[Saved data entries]
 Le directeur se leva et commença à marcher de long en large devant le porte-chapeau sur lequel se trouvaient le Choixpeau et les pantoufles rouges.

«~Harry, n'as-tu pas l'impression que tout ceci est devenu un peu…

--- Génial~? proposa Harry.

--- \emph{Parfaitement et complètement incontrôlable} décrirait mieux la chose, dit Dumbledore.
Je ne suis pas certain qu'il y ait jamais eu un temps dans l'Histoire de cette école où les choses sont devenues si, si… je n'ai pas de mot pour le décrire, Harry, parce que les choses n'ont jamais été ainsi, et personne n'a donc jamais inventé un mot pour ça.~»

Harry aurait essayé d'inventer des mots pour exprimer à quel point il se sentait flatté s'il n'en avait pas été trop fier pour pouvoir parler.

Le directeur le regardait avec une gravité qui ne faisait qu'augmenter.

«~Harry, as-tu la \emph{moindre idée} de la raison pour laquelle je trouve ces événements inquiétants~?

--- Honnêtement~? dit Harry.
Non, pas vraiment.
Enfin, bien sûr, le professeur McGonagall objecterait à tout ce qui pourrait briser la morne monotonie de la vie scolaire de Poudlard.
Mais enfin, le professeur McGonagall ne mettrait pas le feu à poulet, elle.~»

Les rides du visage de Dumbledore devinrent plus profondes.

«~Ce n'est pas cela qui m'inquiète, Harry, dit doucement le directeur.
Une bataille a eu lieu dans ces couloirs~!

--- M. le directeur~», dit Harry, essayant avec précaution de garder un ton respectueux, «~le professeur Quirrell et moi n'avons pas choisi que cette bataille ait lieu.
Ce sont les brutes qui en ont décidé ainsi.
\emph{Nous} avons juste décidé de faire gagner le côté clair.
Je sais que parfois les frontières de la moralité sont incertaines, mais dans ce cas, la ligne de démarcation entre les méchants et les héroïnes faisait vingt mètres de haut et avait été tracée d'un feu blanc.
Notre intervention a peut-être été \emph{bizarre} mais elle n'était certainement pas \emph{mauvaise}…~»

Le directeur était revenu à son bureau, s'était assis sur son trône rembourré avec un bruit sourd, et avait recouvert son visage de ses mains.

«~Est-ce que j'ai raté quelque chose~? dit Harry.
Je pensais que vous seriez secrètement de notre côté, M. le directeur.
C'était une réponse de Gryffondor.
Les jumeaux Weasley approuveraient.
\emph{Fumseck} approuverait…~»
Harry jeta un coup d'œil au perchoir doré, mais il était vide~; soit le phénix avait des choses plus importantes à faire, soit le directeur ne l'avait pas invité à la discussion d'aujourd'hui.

• _ACTIVITY_: Could you return exactly the stretch of the data above that starts at the line with "Je ne suis pas" and ends at the line with "Ce sont les brutes qui en ont décidé ainsi.", both lines included?

• _WRITTEN RESPONSE_:
Je ne suis pas certain qu'il y ait jamais eu un temps dans l'Histoire de cette école où les choses sont devenues si, si… je n'ai pas de mot pour le décrire, Harry, parce que les choses n'ont jamais été ainsi, et personne n'a donc jamais inventé un mot pour ça.~»

Harry aurait essayé d'inventer des mots pour exprimer à quel point il se sentait flatté s'il n'en avait pas été trop fier pour pouvoir parler.

Le directeur le regardait avec une gravité qui ne faisait qu'augmenter.

«~Harry, as-tu la \emph{moindre idée} de la raison pour laquelle je trouve ces événements inquiétants~?

--- Honnêtement~? dit Harry.
Non, pas vraiment.
Enfin, bien sûr, le professeur McGonagall objecterait à tout ce qui pourrait briser la morne monotonie de la vie scolaire de Poudlard.
Mais enfin, le professeur McGonagall ne mettrait pas le feu à poulet, elle.~»

Les rides du visage de Dumbledore devinrent plus profondes.

«~Ce n'est pas cela qui m'inquiète, Harry, dit doucement le directeur.
Une bataille a eu lieu dans ces couloirs~!

--- M. le directeur~», dit Harry, essayant avec précaution de garder un ton respectueux, «~le professeur Quirrell et moi n'avons pas choisi que cette bataille ait lieu.
Ce sont les brutes qui en ont décidé ainsi.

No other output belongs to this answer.